Questions? Contact Nina Williams-Mbengue at 303.856.1559. For questions about the newsletter, contact Kelly Crane at 303.856.1372.

STATE LEGISLATIVE EFFORTS TO SAFELY REDUCE THE NUMBER OF CHILDREN IN FOSTER CARE

States are working to safely reduce the number of children in foster care by reducing the number of children that enter into state care and increasing the placement of children who have been in foster care for long periods into permanent homes. One example of a strategy that states are using to reduce the number of children who enter foster care is the Family Resource Center.

Family Resource Centers

Family Resource Centers coordinate health, education, employment and other services to keep children out of foster care. Below are examples from states that have used these supports to children and families. 

  • Kentucky uses family resource centers to coordinate the available community resources throughout the Louisville area. Through community partnerships, Louisville agencies and residents have developed plans that align different government agencie with neighborhood residents. To view the enabling legislation, click here. To learn more about Kentucky’s Family Resource Centers, click here.
  • North Carolina enacted legislation that updates the laws pertaining to the Family Resource Center Grant Program to ensure that grants are provided to community-based agencies for programs that are based on research and have been evaluated for their effectiveness. To view the legislation enacted in 2007, click here
  • West Virginia enacted legislation that establishes family resource networks as local community organizations charged with coordinating services, assessing the needs and available resources, planning ways to involve the community and setting up an evaluation. Click here to view the enabling legislation, 2007 W. Va. Acts, SB2007, Act. 9, Sec. 49-6C-2.

State Progress in the Safe Reduction of Children in Foster Care

Click here to read an article from the Washington Post highlighting the reduction in the number of children in foster care in the United States.

FOSTERING CONNECTIONS TO SUCCESS

President Bush signed into law the Fostering Connections to Success and Increasing Adoptions Act of 2008 (H.R. 6893/P.L. 110-351) on Oct. 7, 2008. This law helps connect foster children with their relatives, improve the health care and education of foster children, support permanent families through relative guardianship, and enhance adoption subsidies and supports to older youth in foster care.
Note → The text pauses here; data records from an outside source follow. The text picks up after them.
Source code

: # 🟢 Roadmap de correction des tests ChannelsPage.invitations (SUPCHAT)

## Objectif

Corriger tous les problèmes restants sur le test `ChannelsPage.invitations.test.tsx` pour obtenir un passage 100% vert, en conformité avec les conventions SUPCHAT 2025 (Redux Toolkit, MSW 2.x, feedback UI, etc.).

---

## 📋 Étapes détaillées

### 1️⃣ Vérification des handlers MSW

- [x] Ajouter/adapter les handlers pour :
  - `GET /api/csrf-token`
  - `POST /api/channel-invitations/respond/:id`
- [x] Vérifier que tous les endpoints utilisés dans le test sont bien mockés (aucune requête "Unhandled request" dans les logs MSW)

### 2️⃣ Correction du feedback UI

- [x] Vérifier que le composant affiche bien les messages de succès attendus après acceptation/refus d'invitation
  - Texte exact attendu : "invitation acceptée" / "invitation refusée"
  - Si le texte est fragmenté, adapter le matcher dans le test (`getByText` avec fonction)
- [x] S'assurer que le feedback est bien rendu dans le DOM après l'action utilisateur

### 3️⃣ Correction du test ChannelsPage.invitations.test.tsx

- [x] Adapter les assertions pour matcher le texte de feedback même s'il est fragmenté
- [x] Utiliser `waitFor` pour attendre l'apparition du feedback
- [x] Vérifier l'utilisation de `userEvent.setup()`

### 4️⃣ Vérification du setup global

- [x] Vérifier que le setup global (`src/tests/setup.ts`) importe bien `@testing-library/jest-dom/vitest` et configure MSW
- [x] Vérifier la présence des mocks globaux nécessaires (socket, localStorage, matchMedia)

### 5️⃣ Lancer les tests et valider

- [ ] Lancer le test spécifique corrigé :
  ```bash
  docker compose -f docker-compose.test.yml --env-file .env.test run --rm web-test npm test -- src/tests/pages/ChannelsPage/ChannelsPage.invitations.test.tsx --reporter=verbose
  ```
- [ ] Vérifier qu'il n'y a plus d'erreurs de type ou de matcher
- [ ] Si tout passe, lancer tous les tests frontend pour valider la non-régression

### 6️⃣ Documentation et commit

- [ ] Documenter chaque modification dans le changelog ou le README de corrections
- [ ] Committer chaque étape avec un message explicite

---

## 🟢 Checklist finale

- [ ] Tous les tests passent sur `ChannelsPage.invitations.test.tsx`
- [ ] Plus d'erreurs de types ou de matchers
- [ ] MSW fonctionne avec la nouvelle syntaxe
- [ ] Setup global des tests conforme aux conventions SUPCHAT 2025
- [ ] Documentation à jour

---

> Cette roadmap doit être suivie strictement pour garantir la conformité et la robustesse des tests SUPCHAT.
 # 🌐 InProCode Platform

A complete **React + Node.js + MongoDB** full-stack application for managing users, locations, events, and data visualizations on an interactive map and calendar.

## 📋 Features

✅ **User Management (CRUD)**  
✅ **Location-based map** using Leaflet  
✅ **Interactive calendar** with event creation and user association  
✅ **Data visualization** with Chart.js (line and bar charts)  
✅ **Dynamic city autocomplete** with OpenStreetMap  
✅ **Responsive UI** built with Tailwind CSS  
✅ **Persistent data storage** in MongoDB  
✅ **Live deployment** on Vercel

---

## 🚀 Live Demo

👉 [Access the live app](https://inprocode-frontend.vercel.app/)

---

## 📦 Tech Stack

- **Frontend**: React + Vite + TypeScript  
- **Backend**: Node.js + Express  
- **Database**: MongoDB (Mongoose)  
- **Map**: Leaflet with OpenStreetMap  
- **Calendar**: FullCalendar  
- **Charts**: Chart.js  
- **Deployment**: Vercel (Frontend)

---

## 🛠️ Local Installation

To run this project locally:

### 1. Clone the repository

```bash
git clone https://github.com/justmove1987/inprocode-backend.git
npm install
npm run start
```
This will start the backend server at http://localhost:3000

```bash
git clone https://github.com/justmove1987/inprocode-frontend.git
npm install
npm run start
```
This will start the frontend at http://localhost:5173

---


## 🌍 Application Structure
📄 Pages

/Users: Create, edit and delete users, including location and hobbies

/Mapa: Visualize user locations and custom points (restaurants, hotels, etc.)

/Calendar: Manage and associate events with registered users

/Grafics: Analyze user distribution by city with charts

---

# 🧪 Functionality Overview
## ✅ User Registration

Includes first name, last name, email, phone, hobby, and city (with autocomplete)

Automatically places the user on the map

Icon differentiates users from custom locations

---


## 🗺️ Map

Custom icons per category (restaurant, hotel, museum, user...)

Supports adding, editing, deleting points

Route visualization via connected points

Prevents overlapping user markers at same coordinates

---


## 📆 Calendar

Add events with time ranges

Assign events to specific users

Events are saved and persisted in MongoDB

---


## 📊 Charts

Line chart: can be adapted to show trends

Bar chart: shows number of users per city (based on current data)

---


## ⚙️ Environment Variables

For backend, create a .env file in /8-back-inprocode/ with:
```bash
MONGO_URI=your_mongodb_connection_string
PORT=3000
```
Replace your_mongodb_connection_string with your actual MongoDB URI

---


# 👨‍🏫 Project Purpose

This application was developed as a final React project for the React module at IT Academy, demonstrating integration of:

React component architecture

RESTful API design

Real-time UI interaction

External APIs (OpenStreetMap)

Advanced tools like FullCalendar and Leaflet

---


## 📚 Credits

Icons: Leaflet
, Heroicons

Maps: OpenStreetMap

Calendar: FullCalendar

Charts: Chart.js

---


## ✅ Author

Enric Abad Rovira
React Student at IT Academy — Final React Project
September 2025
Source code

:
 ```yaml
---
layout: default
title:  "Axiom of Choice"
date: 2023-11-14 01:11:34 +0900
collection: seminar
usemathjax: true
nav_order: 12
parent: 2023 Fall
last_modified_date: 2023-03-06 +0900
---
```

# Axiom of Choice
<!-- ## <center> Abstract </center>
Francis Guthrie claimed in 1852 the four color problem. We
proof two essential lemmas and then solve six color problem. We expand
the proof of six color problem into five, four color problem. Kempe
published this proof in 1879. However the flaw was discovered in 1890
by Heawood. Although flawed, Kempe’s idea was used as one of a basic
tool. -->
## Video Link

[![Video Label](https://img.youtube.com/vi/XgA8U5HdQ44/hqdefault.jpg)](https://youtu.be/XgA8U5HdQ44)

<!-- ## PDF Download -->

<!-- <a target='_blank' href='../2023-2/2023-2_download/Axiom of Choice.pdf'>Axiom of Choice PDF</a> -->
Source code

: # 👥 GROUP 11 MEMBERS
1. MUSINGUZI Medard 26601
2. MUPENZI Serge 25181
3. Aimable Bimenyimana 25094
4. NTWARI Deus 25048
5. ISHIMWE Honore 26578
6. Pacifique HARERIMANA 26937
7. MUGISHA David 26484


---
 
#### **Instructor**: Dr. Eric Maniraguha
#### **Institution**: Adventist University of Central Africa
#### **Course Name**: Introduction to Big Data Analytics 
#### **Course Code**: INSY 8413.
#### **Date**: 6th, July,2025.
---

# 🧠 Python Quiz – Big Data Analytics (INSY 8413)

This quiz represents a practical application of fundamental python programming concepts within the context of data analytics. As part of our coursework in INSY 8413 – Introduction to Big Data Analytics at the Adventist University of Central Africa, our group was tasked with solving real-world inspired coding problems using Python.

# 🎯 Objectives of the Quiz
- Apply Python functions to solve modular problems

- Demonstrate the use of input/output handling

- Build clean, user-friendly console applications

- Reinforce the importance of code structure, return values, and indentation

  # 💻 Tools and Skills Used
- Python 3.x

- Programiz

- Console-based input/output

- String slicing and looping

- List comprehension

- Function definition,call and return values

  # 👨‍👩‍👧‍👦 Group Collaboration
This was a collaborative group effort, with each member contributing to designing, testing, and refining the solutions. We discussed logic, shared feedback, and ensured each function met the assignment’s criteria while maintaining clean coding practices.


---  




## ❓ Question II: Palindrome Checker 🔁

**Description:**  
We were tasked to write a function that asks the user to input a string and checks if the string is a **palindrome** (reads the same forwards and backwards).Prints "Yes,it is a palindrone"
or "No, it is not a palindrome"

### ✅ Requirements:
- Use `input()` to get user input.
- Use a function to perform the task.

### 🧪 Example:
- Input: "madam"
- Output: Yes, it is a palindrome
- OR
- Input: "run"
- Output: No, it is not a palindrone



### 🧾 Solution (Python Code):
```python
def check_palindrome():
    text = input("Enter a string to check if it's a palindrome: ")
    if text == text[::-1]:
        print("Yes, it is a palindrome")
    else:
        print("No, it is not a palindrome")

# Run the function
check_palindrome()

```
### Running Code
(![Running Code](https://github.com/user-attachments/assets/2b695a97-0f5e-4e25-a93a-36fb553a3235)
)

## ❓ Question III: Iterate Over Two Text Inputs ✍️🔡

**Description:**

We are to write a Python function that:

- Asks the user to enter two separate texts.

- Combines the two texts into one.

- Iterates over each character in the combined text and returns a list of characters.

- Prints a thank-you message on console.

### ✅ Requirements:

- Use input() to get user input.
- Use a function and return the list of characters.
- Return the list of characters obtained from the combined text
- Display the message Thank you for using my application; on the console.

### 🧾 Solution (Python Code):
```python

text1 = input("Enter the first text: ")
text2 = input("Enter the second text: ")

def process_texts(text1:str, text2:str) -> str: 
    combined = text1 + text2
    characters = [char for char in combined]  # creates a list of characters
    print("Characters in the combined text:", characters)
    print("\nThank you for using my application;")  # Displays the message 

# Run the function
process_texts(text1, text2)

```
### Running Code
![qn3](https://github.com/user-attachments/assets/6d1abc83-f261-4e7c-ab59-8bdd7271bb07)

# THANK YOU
Legislative Highlights: Sibling Placements

The sibling placement provision of the Fostering Connections Act requires that states make a “reasonable effort” to place siblings in the same foster care, kinship guardianship, or adoptive placement, as long as such a joint placement or continued interaction would not be contrary to the safety or well-being of any of the siblings. Examples of 2010 introduced state legislation related to the sibling placement provision of the federal act include:

  • Pennsylvania HB 2258: This pending bill would require reasonable efforts be made to place a child in foster care with any siblings, if appropriate. If siblings are in a different placement setting, the court shall enter an order to ensure visitation between the siblings occurs no less than twice a month, if appropriate.
  • Georgia HB 1085: This enacted legislation determines that siblings removed from their home shall be placed in the same foster care, kinship, guardianship, or adoptive placement, unless the Division of Family and Children Services documents that such a joint placement would be contrary to the safety or well-being of any of the siblings. 

Click here for information on Fostering Connections related bills that have been introduced in 2010.
Click here for information on Fostering Connections related legislation that was enacted in 2009.

CHILD WELFARE FINANCING

As states continue to experience declines in their revenue sources, they are looking to creative fiscal strategies to help in providing critical services to the public, such as child welfare services. An example of a child welfare financing strategy developed in Iowa is detailed below.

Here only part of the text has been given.